> _What you will do_: Set down the data below exactly; pictures stay out.

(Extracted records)
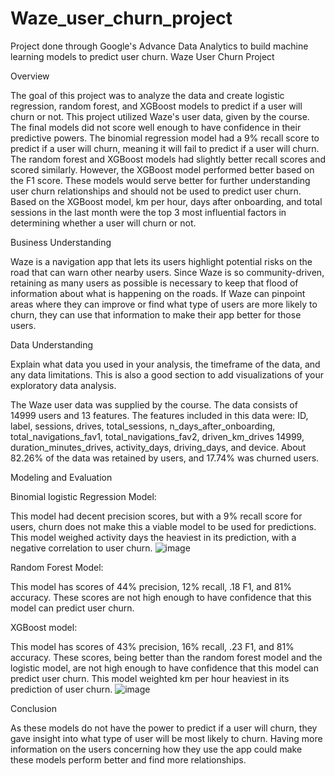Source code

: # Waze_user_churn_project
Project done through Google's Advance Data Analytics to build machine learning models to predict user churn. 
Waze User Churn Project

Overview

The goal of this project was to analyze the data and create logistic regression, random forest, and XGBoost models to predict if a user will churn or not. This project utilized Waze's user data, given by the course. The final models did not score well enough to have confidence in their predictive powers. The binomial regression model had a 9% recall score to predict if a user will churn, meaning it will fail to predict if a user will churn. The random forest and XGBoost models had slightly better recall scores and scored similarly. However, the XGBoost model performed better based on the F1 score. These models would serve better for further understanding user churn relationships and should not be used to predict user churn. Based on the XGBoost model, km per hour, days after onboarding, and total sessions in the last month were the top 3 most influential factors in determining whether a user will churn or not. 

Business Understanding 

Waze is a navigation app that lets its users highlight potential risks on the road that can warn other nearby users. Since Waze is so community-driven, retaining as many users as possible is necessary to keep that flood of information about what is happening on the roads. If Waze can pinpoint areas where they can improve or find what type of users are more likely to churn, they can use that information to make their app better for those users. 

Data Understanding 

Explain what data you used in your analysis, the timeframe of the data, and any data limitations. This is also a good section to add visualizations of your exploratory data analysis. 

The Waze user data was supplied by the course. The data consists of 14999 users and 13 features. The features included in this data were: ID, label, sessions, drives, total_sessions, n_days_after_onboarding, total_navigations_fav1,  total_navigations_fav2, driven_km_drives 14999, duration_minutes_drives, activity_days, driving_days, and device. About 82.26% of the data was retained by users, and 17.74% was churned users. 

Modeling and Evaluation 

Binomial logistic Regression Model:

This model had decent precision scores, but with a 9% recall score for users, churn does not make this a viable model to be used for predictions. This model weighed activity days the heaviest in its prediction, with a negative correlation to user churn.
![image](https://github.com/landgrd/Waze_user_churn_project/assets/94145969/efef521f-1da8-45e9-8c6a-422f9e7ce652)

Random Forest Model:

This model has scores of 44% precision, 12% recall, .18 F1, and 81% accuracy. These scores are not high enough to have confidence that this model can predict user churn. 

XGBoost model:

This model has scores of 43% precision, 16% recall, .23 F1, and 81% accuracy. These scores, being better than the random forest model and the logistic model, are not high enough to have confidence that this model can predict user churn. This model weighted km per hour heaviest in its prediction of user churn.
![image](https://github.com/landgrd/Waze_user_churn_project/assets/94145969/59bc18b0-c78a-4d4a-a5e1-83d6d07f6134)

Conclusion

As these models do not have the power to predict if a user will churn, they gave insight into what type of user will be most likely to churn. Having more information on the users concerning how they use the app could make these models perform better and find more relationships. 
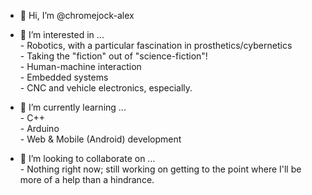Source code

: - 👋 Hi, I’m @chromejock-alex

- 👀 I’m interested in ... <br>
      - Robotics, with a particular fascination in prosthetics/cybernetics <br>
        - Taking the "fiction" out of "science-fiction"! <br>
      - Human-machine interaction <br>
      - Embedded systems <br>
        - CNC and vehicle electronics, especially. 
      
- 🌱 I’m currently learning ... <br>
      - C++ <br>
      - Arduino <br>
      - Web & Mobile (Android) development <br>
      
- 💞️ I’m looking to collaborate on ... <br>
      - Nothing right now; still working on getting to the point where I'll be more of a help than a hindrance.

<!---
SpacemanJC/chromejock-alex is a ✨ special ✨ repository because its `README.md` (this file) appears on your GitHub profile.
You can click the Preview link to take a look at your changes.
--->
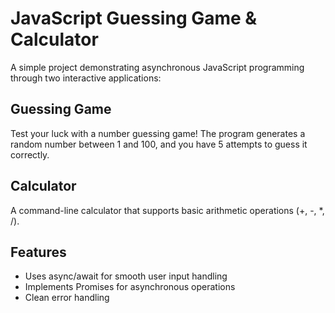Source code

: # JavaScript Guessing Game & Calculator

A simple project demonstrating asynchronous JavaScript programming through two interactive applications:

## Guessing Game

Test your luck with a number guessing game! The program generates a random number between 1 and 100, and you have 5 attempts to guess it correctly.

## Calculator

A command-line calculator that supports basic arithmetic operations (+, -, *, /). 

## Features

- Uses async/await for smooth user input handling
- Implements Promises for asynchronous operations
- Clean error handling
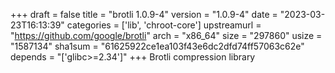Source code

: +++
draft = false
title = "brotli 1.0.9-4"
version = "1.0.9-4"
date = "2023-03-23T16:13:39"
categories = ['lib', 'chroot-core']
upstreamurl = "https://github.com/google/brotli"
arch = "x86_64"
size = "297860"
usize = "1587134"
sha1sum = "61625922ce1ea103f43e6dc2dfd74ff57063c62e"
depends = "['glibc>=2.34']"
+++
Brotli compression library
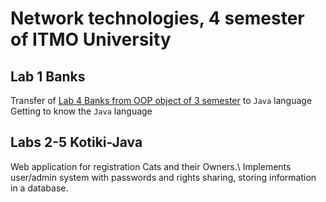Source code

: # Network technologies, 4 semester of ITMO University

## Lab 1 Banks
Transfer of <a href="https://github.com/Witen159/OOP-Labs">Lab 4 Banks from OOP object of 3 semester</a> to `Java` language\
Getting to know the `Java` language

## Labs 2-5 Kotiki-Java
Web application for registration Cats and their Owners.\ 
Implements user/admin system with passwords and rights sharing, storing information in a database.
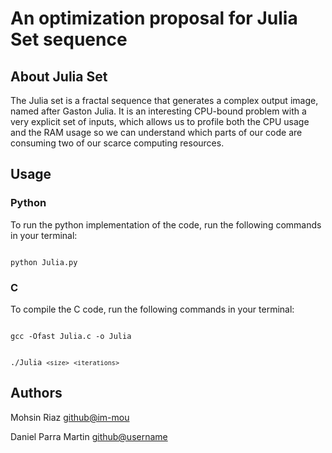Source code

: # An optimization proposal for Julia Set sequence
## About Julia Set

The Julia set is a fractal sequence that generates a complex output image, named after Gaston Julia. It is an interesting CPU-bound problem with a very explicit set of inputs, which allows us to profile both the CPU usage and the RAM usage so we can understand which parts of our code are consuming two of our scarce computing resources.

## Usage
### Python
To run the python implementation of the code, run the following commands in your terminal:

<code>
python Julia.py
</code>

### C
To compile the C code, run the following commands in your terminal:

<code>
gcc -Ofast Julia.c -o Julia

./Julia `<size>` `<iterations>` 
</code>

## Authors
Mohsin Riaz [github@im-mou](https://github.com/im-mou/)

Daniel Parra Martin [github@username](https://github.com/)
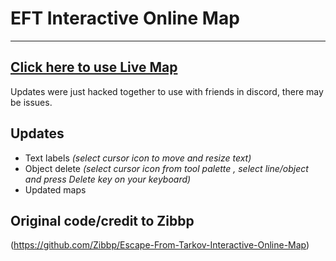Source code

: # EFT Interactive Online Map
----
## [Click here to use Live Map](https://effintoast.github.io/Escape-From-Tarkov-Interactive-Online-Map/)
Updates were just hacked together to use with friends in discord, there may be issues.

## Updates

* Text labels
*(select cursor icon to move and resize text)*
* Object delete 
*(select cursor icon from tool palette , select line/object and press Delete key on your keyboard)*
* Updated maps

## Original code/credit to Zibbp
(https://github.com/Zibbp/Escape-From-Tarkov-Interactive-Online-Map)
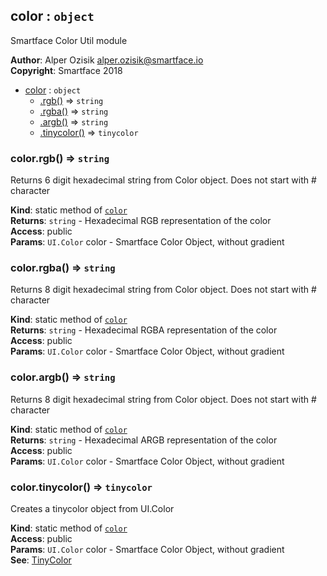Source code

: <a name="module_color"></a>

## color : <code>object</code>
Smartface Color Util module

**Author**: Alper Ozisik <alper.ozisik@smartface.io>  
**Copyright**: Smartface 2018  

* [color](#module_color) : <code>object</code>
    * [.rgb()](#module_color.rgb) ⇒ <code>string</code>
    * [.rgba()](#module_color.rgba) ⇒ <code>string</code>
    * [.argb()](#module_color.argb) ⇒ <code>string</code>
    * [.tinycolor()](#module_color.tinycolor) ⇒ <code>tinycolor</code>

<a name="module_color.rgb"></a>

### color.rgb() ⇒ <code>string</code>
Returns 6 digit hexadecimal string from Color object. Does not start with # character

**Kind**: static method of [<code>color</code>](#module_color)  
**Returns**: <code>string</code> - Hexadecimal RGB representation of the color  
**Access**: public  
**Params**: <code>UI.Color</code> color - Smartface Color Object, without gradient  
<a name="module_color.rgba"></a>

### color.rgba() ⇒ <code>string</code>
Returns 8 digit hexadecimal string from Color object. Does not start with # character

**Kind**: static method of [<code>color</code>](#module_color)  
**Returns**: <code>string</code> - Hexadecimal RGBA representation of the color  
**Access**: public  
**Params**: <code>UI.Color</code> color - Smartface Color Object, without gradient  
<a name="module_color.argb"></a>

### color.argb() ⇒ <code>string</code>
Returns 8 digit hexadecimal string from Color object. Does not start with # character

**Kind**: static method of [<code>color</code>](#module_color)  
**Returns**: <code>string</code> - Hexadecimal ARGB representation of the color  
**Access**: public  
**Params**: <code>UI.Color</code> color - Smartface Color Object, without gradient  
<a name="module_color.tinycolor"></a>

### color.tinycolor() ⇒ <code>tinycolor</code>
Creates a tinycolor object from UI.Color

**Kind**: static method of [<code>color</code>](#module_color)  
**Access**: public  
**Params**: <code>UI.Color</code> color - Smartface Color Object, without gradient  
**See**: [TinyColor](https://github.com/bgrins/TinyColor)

> _Answer_:
Source code

: # Waze_user_churn_project
Project done through Google's Advance Data Analytics to build machine learning models to predict user churn. 
Waze User Churn Project

Overview

The goal of this project was to analyze the data and create logistic regression, random forest, and XGBoost models to predict if a user will churn or not. This project utilized Waze's user data, given by the course. The final models did not score well enough to have confidence in their predictive powers. The binomial regression model had a 9% recall score to predict if a user will churn, meaning it will fail to predict if a user will churn. The random forest and XGBoost models had slightly better recall scores and scored similarly. However, the XGBoost model performed better based on the F1 score. These models would serve better for further understanding user churn relationships and should not be used to predict user churn. Based on the XGBoost model, km per hour, days after onboarding, and total sessions in the last month were the top 3 most influential factors in determining whether a user will churn or not. 

Business Understanding 

Waze is a navigation app that lets its users highlight potential risks on the road that can warn other nearby users. Since Waze is so community-driven, retaining as many users as possible is necessary to keep that flood of information about what is happening on the roads. If Waze can pinpoint areas where they can improve or find what type of users are more likely to churn, they can use that information to make their app better for those users. 

Data Understanding 

Explain what data you used in your analysis, the timeframe of the data, and any data limitations. This is also a good section to add visualizations of your exploratory data analysis. 

The Waze user data was supplied by the course. The data consists of 14999 users and 13 features. The features included in this data were: ID, label, sessions, drives, total_sessions, n_days_after_onboarding, total_navigations_fav1,  total_navigations_fav2, driven_km_drives 14999, duration_minutes_drives, activity_days, driving_days, and device. About 82.26% of the data was retained by users, and 17.74% was churned users. 

Modeling and Evaluation 

Binomial logistic Regression Model:

This model had decent precision scores, but with a 9% recall score for users, churn does not make this a viable model to be used for predictions. This model weighed activity days the heaviest in its prediction, with a negative correlation to user churn.
![image](https://github.com/landgrd/Waze_user_churn_project/assets/94145969/efef521f-1da8-45e9-8c6a-422f9e7ce652)

Random Forest Model:

This model has scores of 44% precision, 12% recall, .18 F1, and 81% accuracy. These scores are not high enough to have confidence that this model can predict user churn. 

XGBoost model:

This model has scores of 43% precision, 16% recall, .23 F1, and 81% accuracy. These scores, being better than the random forest model and the logistic model, are not high enough to have confidence that this model can predict user churn. This model weighted km per hour heaviest in its prediction of user churn.
![image](https://github.com/landgrd/Waze_user_churn_project/assets/94145969/59bc18b0-c78a-4d4a-a5e1-83d6d07f6134)

Conclusion

As these models do not have the power to predict if a user will churn, they gave insight into what type of user will be most likely to churn. Having more information on the users concerning how they use the app could make these models perform better and find more relationships. 
Source code

: - 👋 Hi, I’m @chromejock-alex

- 👀 I’m interested in ... <br>
      - Robotics, with a particular fascination in prosthetics/cybernetics <br>
        - Taking the "fiction" out of "science-fiction"! <br>
      - Human-machine interaction <br>
      - Embedded systems <br>
        - CNC and vehicle electronics, especially. 
      
- 🌱 I’m currently learning ... <br>
      - C++ <br>
      - Arduino <br>
      - Web & Mobile (Android) development <br>
      
- 💞️ I’m looking to collaborate on ... <br>
      - Nothing right now; still working on getting to the point where I'll be more of a help than a hindrance.

<!---
SpacemanJC/chromejock-alex is a ✨ special ✨ repository because its `README.md` (this file) appears on your GitHub profile.
You can click the Preview link to take a look at your changes.
--->
Source code

: # JavaScript Guessing Game & Calculator

A simple project demonstrating asynchronous JavaScript programming through two interactive applications:

## Guessing Game

Test your luck with a number guessing game! The program generates a random number between 1 and 100, and you have 5 attempts to guess it correctly.

## Calculator

A command-line calculator that supports basic arithmetic operations (+, -, *, /). 

## Features

- Uses async/await for smooth user input handling
- Implements Promises for asynchronous operations
- Clean error handling
Source code

: +++
draft = false
title = "brotli 1.0.9-4"
version = "1.0.9-4"
date = "2023-03-23T16:13:39"
categories = ['lib', 'chroot-core']
upstreamurl = "https://github.com/google/brotli"
arch = "x86_64"
size = "297860"
usize = "1587134"
sha1sum = "61625922ce1ea103f43e6dc2dfd74ff57063c62e"
depends = "['glibc>=2.34']"
+++
Brotli compression library
Source code

: # Network technologies, 4 semester of ITMO University

## Lab 1 Banks
Transfer of <a href="https://github.com/Witen159/OOP-Labs">Lab 4 Banks from OOP object of 3 semester</a> to `Java` language\
Getting to know the `Java` language

## Labs 2-5 Kotiki-Java
Web application for registration Cats and their Owners.\ 
Implements user/admin system with passwords and rights sharing, storing information in a database.
Source code

: # An optimization proposal for Julia Set sequence
## About Julia Set

The Julia set is a fractal sequence that generates a complex output image, named after Gaston Julia. It is an interesting CPU-bound problem with a very explicit set of inputs, which allows us to profile both the CPU usage and the RAM usage so we can understand which parts of our code are consuming two of our scarce computing resources.

## Usage
### Python
To run the python implementation of the code, run the following commands in your terminal:

<code>
python Julia.py
</code>

### C
To compile the C code, run the following commands in your terminal:

<code>
gcc -Ofast Julia.c -o Julia

./Julia `<size>` `<iterations>` 
</code>

## Authors
Mohsin Riaz [github@im-mou](https://github.com/im-mou/)

Daniel Parra Martin [github@username](https://github.com/)
Source code

: # EFT Interactive Online Map
----
## [Click here to use Live Map](https://effintoast.github.io/Escape-From-Tarkov-Interactive-Online-Map/)
Updates were just hacked together to use with friends in discord, there may be issues.

## Updates

* Text labels
*(select cursor icon to move and resize text)*
* Object delete 
*(select cursor icon from tool palette , select line/object and press Delete key on your keyboard)*
* Updated maps

## Original code/credit to Zibbp
(https://github.com/Zibbp/Escape-From-Tarkov-Interactive-Online-Map)
Source code

: <a name="module_color"></a>

## color : <code>object</code>
Smartface Color Util module

**Author**: Alper Ozisik <alper.ozisik@smartface.io>  
**Copyright**: Smartface 2018  

* [color](#module_color) : <code>object</code>
    * [.rgb()](#module_color.rgb) ⇒ <code>string</code>
    * [.rgba()](#module_color.rgba) ⇒ <code>string</code>
    * [.argb()](#module_color.argb) ⇒ <code>string</code>
    * [.tinycolor()](#module_color.tinycolor) ⇒ <code>tinycolor</code>

<a name="module_color.rgb"></a>

### color.rgb() ⇒ <code>string</code>
Returns 6 digit hexadecimal string from Color object. Does not start with # character

**Kind**: static method of [<code>color</code>](#module_color)  
**Returns**: <code>string</code> - Hexadecimal RGB representation of the color  
**Access**: public  
**Params**: <code>UI.Color</code> color - Smartface Color Object, without gradient  
<a name="module_color.rgba"></a>

### color.rgba() ⇒ <code>string</code>
Returns 8 digit hexadecimal string from Color object. Does not start with # character

**Kind**: static method of [<code>color</code>](#module_color)  
**Returns**: <code>string</code> - Hexadecimal RGBA representation of the color  
**Access**: public  
**Params**: <code>UI.Color</code> color - Smartface Color Object, without gradient  
<a name="module_color.argb"></a>

### color.argb() ⇒ <code>string</code>
Returns 8 digit hexadecimal string from Color object. Does not start with # character

**Kind**: static method of [<code>color</code>](#module_color)  
**Returns**: <code>string</code> - Hexadecimal ARGB representation of the color  
**Access**: public  
**Params**: <code>UI.Color</code> color - Smartface Color Object, without gradient  
<a name="module_color.tinycolor"></a>

### color.tinycolor() ⇒ <code>tinycolor</code>
Creates a tinycolor object from UI.Color

**Kind**: static method of [<code>color</code>](#module_color)  
**Access**: public  
**Params**: <code>UI.Color</code> color - Smartface Color Object, without gradient  
**See**: [TinyColor](https://github.com/bgrins/TinyColor)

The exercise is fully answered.